Lemuel Shattuck (15 October 1793, Ashby, Massachusetts – 17 January 1859, Boston, Massachusetts) was a Boston politician, historian, bookseller and publisher.

Biography
He taught at Troy and Albany, NY and from 1818 to 1821 at the frontier outpost of Detroit, Michigan Territory at a Lancastrian School.  He was a merchant in Concord, Massachusetts, from 1823 until 1833.  He was elected a member of the American Antiquarian Society in 1831. He was afterward a bookseller and publisher in Boston, a member of the Boston City Council, and for several years a representative in the Massachusetts House of Representatives. In 1844 he was one of the founders of the New England Historic Genealogical Society, and he was its vice president for five years. He was also a member of various similar societies.

When he was 46, he retired from business to devote himself to his other interests.  His research for his 1835 book on Concord history pointed up to him the neglect of vital records.  This was one of his motivations in joining others to found the American Statistical Association in 1839.  He also promoted legislation which required a better system for the registration of vital information.  This law was passed in 1842.  His work on a Boston census in 1845 resulted in him being summoned as a consultant for the 1850 United States Census.  His Report on the Sanitary Condition of Massachusetts in 1850 on a sanitary survey of Massachusetts was later praised as amazingly far-sighted.

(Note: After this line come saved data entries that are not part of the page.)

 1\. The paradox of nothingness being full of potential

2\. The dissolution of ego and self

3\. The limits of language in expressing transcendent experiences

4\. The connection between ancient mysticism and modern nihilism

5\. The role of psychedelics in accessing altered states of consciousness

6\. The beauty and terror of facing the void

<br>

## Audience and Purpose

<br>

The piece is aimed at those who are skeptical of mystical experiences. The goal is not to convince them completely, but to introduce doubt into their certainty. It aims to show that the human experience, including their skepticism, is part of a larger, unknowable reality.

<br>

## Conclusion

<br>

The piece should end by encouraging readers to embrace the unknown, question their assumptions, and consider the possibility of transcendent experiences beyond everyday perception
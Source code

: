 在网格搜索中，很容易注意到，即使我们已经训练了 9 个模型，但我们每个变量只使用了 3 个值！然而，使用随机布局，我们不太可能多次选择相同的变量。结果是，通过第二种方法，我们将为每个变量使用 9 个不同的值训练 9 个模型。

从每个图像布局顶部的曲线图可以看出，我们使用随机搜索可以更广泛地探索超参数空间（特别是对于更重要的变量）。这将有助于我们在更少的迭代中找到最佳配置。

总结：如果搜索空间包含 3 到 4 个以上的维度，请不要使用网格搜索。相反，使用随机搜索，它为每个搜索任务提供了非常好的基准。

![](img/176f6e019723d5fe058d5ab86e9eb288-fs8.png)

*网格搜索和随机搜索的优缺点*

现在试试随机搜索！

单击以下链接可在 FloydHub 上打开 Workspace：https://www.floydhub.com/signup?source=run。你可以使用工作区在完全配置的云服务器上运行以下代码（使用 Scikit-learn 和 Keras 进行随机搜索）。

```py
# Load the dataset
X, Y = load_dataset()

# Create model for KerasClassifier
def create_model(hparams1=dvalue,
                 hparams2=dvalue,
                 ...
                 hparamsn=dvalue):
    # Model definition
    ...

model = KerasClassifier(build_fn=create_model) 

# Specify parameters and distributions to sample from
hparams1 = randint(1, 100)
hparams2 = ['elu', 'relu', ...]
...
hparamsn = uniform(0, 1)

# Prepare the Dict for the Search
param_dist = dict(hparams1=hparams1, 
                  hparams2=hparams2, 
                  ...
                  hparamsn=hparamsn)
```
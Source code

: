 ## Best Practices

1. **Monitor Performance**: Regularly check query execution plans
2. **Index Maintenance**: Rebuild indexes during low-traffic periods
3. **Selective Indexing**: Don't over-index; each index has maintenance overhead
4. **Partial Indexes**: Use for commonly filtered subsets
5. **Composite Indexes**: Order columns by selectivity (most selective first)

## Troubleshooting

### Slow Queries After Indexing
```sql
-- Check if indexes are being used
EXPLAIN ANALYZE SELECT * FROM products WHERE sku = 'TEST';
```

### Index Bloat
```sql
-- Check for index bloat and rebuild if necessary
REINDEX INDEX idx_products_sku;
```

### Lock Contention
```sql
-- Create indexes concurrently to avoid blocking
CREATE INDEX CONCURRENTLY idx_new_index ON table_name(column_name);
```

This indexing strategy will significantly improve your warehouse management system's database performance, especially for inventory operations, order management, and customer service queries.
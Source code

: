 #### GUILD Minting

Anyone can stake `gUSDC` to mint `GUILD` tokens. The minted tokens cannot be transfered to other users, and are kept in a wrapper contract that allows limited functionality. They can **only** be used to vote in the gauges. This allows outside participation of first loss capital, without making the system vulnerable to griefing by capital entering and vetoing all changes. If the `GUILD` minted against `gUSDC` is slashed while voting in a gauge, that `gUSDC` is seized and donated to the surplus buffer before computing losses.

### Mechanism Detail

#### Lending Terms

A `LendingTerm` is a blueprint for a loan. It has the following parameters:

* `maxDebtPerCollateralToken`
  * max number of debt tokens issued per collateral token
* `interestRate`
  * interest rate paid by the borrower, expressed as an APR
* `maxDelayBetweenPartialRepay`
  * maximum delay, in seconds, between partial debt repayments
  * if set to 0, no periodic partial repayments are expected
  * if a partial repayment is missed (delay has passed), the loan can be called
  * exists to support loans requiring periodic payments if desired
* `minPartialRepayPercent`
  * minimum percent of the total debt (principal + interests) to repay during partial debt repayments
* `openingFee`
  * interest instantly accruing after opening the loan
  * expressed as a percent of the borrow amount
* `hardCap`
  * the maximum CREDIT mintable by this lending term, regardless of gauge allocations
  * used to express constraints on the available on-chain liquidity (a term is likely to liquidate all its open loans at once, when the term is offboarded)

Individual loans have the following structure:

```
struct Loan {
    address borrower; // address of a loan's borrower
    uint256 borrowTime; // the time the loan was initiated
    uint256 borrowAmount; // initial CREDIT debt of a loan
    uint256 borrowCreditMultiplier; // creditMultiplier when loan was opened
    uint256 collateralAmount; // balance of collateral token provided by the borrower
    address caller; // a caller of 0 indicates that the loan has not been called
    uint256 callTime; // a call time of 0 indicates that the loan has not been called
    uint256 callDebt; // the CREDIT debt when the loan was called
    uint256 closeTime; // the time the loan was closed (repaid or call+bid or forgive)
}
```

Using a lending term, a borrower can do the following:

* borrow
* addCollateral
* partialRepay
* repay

His role in designing and implementing the Boston Census of 1845 took him to Washington to help design federal models based on the same. His Report of the Sanitary Commission of Massachusetts in 1850 has been described as a prophetic document in its anticipation of public health developments 

In 1825, he married Clarissa Baxter, and he was survived by three children.

Recognition 

Lemuel Shattuck is remembered at the London School of Hygiene & Tropical Medicine where his name appears on the school's frieze. The names of 23 pioneers of public health and tropical medicine were chosen to be honored when the School was built in 1929.

Lemuel Shattuck Hospital in Boston is named after him.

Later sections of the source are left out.